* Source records
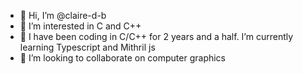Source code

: - 👋 Hi, I’m @claire-d-b
- 👀 I’m interested in C and C++
- 🌱 I have been coding in C/C++ for 2 years and a half. I’m currently learning Typescript and Mithril js
- 💞️ I’m looking to collaborate on computer graphics
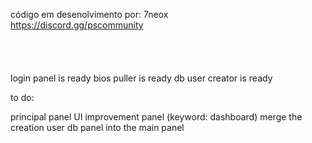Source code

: código em desenolvimento por: 7neox <br>
https://discord.gg/pscommunity <br>
<br>
<br>
<br>
<br>
login panel is ready
bios puller is ready
db user creator is ready

to do:

principal panel
UI improvement panel (keyword: dashboard)
merge the creation user db panel into the main panel

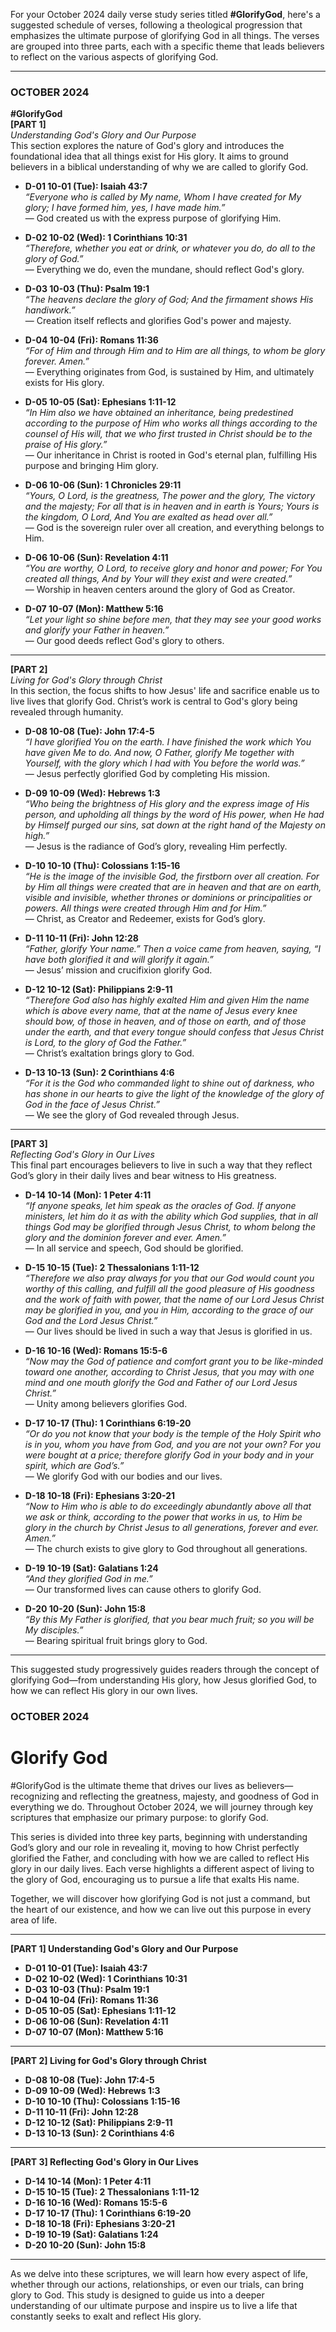 For your October 2024 daily verse study series titled **#GlorifyGod**, here's a suggested schedule of verses, following a theological progression that emphasizes the ultimate purpose of glorifying God in all things. The verses are grouped into three parts, each with a specific theme that leads believers to reflect on the various aspects of glorifying God.

---

### OCTOBER 2024
**#GlorifyGod**  
**[PART 1]**  
*Understanding God's Glory and Our Purpose*  
This section explores the nature of God's glory and introduces the foundational idea that all things exist for His glory. It aims to ground believers in a biblical understanding of why we are called to glorify God.

- **D-01 10-01 (Tue): Isaiah 43:7**  
  *“Everyone who is called by My name, Whom I have created for My glory; I have formed him, yes, I have made him.”*  
  — God created us with the express purpose of glorifying Him.

- **D-02 10-02 (Wed): 1 Corinthians 10:31**  
  *“Therefore, whether you eat or drink, or whatever you do, do all to the glory of God.”*  
  — Everything we do, even the mundane, should reflect God's glory.

- **D-03 10-03 (Thu): Psalm 19:1**  
  *“The heavens declare the glory of God; And the firmament shows His handiwork.”*  
  — Creation itself reflects and glorifies God's power and majesty.

- **D-04 10-04 (Fri): Romans 11:36**  
  *“For of Him and through Him and to Him are all things, to whom be glory forever. Amen.”*  
  — Everything originates from God, is sustained by Him, and ultimately exists for His glory.

- **D-05 10-05 (Sat): Ephesians 1:11-12**  
  *“In Him also we have obtained an inheritance, being predestined according to the purpose of Him who works all things according to the counsel of His will, that we who first trusted in Christ should be to the praise of His glory.”*  
  — Our inheritance in Christ is rooted in God's eternal plan, fulfilling His purpose and bringing Him glory.

- **D-06 10-06 (Sun): 1 Chronicles 29:11**  
  *“Yours, O Lord, is the greatness, The power and the glory, The victory and the majesty; For all that is in heaven and in earth is Yours; Yours is the kingdom, O Lord, And You are exalted as head over all.”*  
  — God is the sovereign ruler over all creation, and everything belongs to Him.

- **D-06 10-06 (Sun): Revelation 4:11**  
  *“You are worthy, O Lord, to receive glory and honor and power; For You created all things, And by Your will they exist and were created.”*  
  — Worship in heaven centers around the glory of God as Creator.

- **D-07 10-07 (Mon): Matthew 5:16**  
  *“Let your light so shine before men, that they may see your good works and glorify your Father in heaven.”*  
  — Our good deeds reflect God's glory to others.

---

**[PART 2]**  
*Living for God's Glory through Christ*  
In this section, the focus shifts to how Jesus' life and sacrifice enable us to live lives that glorify God. Christ’s work is central to God's glory being revealed through humanity.

- **D-08 10-08 (Tue): John 17:4-5**  
  *“I have glorified You on the earth. I have finished the work which You have given Me to do. And now, O Father, glorify Me together with Yourself, with the glory which I had with You before the world was.”*  
  — Jesus perfectly glorified God by completing His mission.

- **D-09 10-09 (Wed): Hebrews 1:3**  
  *“Who being the brightness of His glory and the express image of His person, and upholding all things by the word of His power, when He had by Himself purged our sins, sat down at the right hand of the Majesty on high.”*  
  — Jesus is the radiance of God’s glory, revealing Him perfectly.

- **D-10 10-10 (Thu): Colossians 1:15-16**  
  *“He is the image of the invisible God, the firstborn over all creation. For by Him all things were created that are in heaven and that are on earth, visible and invisible, whether thrones or dominions or principalities or powers. All things were created through Him and for Him.”*  
  — Christ, as Creator and Redeemer, exists for God’s glory.

- **D-11 10-11 (Fri): John 12:28**  
  *“Father, glorify Your name.” Then a voice came from heaven, saying, “I have both glorified it and will glorify it again.”*  
  — Jesus’ mission and crucifixion glorify God.

- **D-12 10-12 (Sat): Philippians 2:9-11**  
  *“Therefore God also has highly exalted Him and given Him the name which is above every name, that at the name of Jesus every knee should bow, of those in heaven, and of those on earth, and of those under the earth, and that every tongue should confess that Jesus Christ is Lord, to the glory of God the Father.”*  
  — Christ’s exaltation brings glory to God.

- **D-13 10-13 (Sun): 2 Corinthians 4:6**  
  *“For it is the God who commanded light to shine out of darkness, who has shone in our hearts to give the light of the knowledge of the glory of God in the face of Jesus Christ.”*  
  — We see the glory of God revealed through Jesus.

---

**[PART 3]**  
*Reflecting God's Glory in Our Lives*  
This final part encourages believers to live in such a way that they reflect God’s glory in their daily lives and bear witness to His greatness.

- **D-14 10-14 (Mon): 1 Peter 4:11**  
  *“If anyone speaks, let him speak as the oracles of God. If anyone ministers, let him do it as with the ability which God supplies, that in all things God may be glorified through Jesus Christ, to whom belong the glory and the dominion forever and ever. Amen.”*  
  — In all service and speech, God should be glorified.

- **D-15 10-15 (Tue): 2 Thessalonians 1:11-12**  
  *“Therefore we also pray always for you that our God would count you worthy of this calling, and fulfill all the good pleasure of His goodness and the work of faith with power, that the name of our Lord Jesus Christ may be glorified in you, and you in Him, according to the grace of our God and the Lord Jesus Christ.”*  
  — Our lives should be lived in such a way that Jesus is glorified in us.

- **D-16 10-16 (Wed): Romans 15:5-6**  
  *“Now may the God of patience and comfort grant you to be like-minded toward one another, according to Christ Jesus, that you may with one mind and one mouth glorify the God and Father of our Lord Jesus Christ.”*  
  — Unity among believers glorifies God.

- **D-17 10-17 (Thu): 1 Corinthians 6:19-20**  
  *“Or do you not know that your body is the temple of the Holy Spirit who is in you, whom you have from God, and you are not your own? For you were bought at a price; therefore glorify God in your body and in your spirit, which are God’s.”*  
  — We glorify God with our bodies and our lives.

- **D-18 10-18 (Fri): Ephesians 3:20-21**  
  *“Now to Him who is able to do exceedingly abundantly above all that we ask or think, according to the power that works in us, to Him be glory in the church by Christ Jesus to all generations, forever and ever. Amen.”*  
  — The church exists to give glory to God throughout all generations.

- **D-19 10-19 (Sat): Galatians 1:24**  
  *“And they glorified God in me.”*  
  — Our transformed lives can cause others to glorify God.

- **D-20 10-20 (Sun): John 15:8**  
  *“By this My Father is glorified, that you bear much fruit; so you will be My disciples.”*  
  — Bearing spiritual fruit brings glory to God.

---

This suggested study progressively guides readers through the concept of glorifying God—from understanding His glory, how Jesus glorified God, to how we can reflect His glory in our own lives.


### OCTOBER 2024
#  Glorify God

#GlorifyGod is the ultimate theme that drives our lives as believers—recognizing and reflecting the greatness, majesty, and goodness of God in everything we do. Throughout October 2024, we will journey through key scriptures that emphasize our primary purpose: to glorify God.

This series is divided into three key parts, beginning with understanding God’s glory and our role in revealing it, moving to how Christ perfectly glorified the Father, and concluding with how we are called to reflect His glory in our daily lives. Each verse highlights a different aspect of living to the glory of God, encouraging us to pursue a life that exalts His name.

Together, we will discover how glorifying God is not just a command, but the heart of our existence, and how we can live out this purpose in every area of life.

---

**[PART 1] Understanding God's Glory and Our Purpose**  
- **D-01 10-01 (Tue): Isaiah 43:7**  
- **D-02 10-02 (Wed): 1 Corinthians 10:31**  
- **D-03 10-03 (Thu): Psalm 19:1**  
- **D-04 10-04 (Fri): Romans 11:36**  
- **D-05 10-05 (Sat): Ephesians 1:11-12**  
- **D-06 10-06 (Sun): Revelation 4:11**  
- **D-07 10-07 (Mon): Matthew 5:16**  

---

**[PART 2] Living for God's Glory through Christ**  
- **D-08 10-08 (Tue): John 17:4-5**  
- **D-09 10-09 (Wed): Hebrews 1:3**  
- **D-10 10-10 (Thu): Colossians 1:15-16**  
- **D-11 10-11 (Fri): John 12:28**  
- **D-12 10-12 (Sat): Philippians 2:9-11**  
- **D-13 10-13 (Sun): 2 Corinthians 4:6**  

---

**[PART 3] Reflecting God's Glory in Our Lives**  
- **D-14 10-14 (Mon): 1 Peter 4:11**  
- **D-15 10-15 (Tue): 2 Thessalonians 1:11-12**  
- **D-16 10-16 (Wed): Romans 15:5-6**  
- **D-17 10-17 (Thu): 1 Corinthians 6:19-20**  
- **D-18 10-18 (Fri): Ephesians 3:20-21**  
- **D-19 10-19 (Sat): Galatians 1:24**  
- **D-20 10-20 (Sun): John 15:8**  

---

As we delve into these scriptures, we will learn how every aspect of life, whether through our actions, relationships, or even our trials, can bring glory to God. This study is designed to guide us into a deeper understanding of our ultimate purpose and inspire us to live a life that constantly seeks to exalt and reflect His glory.
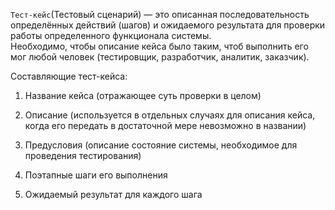 `Тест-кейс`(Тестовый сценарий) — это описанная последовательность определённых действий (шагов) и ожидаемого результата для проверки работы определенного функционала системы.  
Необходимо, чтобы описание кейса было таким, чтоб выполнить его мог любой человек (тестировщик, разработчик, аналитик, заказчик).

Составляющие тест-кейса:

1.	Название кейса (отражающее суть проверки в целом)

2.	Описание (используется в отдельных случаях для описания кейса, когда его передать в достаточной мере невозможно в названии)

3.	Предусловия (описание состояние системы, необходимое для проведения тестирования)

4.	Поэтапные шаги его выполнения

5.	Ожидаемый результат для каждого шага
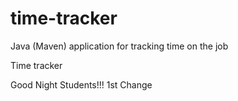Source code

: # time-tracker
Java (Maven) application for tracking time on the job

Time tracker

Good Night Students!!!
1st Change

* Assignment
When a line in the records above contains the word "from", copy it.

* Result
  — Everything originates from God, is sustained by Him, and ultimately exists for His glory.
  *“Father, glorify Your name.” Then a voice came from heaven, saying, “I have both glorified it and will glorify it again.”*  
  *“Or do you not know that your body is the temple of the Holy Spirit who is in you, whom you have from God, and you are not your own? For you were bought at a price; therefore glorify God in your body and in your spirit, which are God’s.”*  
This suggested study progressively guides readers through the concept of glorifying God—from understanding His glory, how Jesus glorified God, to how we can reflect His glory in our own lives.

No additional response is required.